+++ Provided records +++

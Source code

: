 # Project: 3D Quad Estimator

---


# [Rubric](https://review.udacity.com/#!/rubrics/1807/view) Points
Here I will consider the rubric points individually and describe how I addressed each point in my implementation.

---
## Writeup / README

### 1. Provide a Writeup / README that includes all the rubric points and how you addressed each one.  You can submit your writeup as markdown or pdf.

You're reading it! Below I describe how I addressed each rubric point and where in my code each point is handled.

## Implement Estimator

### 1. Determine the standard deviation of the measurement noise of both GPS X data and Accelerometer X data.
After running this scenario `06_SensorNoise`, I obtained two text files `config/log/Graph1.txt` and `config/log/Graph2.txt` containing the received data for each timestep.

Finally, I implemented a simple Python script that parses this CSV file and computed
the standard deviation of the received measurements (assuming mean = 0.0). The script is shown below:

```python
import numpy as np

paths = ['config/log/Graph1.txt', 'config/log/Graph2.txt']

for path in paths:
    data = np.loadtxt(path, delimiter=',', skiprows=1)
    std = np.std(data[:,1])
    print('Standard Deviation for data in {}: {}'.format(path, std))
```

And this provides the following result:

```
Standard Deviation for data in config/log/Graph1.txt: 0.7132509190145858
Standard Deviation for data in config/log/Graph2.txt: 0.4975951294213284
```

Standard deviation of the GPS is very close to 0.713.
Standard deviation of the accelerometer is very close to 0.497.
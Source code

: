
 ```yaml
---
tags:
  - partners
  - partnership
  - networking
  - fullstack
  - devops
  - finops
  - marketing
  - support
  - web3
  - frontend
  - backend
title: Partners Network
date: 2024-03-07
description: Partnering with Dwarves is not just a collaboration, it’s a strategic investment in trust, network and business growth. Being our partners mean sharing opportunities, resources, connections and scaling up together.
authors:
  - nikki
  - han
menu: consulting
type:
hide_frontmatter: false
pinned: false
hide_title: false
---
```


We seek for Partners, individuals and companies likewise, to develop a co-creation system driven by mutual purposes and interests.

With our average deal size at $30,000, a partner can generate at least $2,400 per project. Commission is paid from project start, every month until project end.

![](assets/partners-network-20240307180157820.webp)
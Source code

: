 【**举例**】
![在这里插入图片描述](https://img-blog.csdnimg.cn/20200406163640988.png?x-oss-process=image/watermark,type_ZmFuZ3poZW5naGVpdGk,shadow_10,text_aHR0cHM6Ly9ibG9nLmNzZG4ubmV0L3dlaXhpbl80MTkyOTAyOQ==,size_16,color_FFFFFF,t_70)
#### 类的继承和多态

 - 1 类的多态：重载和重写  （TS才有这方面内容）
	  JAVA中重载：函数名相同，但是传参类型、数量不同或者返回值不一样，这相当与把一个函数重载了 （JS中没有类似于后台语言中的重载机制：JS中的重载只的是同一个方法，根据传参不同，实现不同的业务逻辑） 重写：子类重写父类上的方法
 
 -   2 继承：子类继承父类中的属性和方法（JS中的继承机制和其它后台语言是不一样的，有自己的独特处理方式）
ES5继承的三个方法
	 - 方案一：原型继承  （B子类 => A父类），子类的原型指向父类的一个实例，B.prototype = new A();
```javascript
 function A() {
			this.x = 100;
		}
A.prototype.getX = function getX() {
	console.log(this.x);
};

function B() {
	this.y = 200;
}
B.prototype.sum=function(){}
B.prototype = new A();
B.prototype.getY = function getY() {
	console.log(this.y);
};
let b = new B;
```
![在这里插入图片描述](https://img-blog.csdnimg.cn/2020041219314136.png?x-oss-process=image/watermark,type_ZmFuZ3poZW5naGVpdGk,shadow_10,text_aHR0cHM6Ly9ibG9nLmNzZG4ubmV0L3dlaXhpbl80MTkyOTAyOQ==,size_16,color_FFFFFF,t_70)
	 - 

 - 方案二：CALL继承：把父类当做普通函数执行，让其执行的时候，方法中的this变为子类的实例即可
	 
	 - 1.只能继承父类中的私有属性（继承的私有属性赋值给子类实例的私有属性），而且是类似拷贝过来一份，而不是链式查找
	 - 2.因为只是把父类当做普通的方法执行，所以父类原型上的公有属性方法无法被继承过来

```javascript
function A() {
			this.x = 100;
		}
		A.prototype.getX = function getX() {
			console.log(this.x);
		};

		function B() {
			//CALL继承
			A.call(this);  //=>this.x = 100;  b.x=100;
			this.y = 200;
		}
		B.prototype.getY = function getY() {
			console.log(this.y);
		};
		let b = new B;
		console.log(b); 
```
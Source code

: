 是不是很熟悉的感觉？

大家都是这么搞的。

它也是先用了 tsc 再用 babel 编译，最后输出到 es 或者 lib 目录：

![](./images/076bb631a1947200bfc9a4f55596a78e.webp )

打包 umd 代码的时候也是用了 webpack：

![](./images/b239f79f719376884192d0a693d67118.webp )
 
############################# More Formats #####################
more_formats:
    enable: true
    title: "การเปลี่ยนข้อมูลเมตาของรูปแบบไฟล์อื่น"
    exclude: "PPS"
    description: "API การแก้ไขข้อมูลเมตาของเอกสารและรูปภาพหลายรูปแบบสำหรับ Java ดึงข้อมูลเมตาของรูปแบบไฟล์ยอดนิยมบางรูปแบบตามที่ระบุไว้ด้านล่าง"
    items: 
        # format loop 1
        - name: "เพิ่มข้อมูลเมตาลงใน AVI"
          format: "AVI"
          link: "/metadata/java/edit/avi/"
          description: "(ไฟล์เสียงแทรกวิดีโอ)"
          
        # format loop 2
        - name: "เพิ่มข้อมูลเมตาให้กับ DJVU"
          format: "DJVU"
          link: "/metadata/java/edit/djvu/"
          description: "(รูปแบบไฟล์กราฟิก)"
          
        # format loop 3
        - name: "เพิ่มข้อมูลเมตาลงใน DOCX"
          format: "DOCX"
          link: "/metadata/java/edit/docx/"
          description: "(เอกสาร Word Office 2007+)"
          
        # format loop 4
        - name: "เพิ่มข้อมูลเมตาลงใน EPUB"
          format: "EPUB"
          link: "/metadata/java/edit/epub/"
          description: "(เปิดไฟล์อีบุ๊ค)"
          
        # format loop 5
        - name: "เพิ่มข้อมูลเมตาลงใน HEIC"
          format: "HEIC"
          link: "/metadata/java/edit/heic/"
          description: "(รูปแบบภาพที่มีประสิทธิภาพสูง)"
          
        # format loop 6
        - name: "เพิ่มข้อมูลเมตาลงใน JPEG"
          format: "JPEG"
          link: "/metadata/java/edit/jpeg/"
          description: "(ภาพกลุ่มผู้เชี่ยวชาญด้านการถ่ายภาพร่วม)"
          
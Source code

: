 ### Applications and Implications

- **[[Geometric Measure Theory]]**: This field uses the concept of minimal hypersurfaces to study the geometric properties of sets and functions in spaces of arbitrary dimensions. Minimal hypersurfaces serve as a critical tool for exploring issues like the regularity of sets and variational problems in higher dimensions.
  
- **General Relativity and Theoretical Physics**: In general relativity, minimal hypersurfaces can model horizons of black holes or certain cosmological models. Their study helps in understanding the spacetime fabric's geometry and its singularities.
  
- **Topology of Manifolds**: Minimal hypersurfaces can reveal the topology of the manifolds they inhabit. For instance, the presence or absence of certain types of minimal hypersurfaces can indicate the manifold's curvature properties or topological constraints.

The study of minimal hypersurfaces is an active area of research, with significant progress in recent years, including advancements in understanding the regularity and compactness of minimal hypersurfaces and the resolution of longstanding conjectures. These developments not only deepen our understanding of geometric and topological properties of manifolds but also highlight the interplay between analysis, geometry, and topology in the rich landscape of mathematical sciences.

+++

- Work required:
Copy each line of the entries that includes the word "close".

- The completed task:
Standard deviation of the GPS is very close to 0.713.
Standard deviation of the accelerometer is very close to 0.497.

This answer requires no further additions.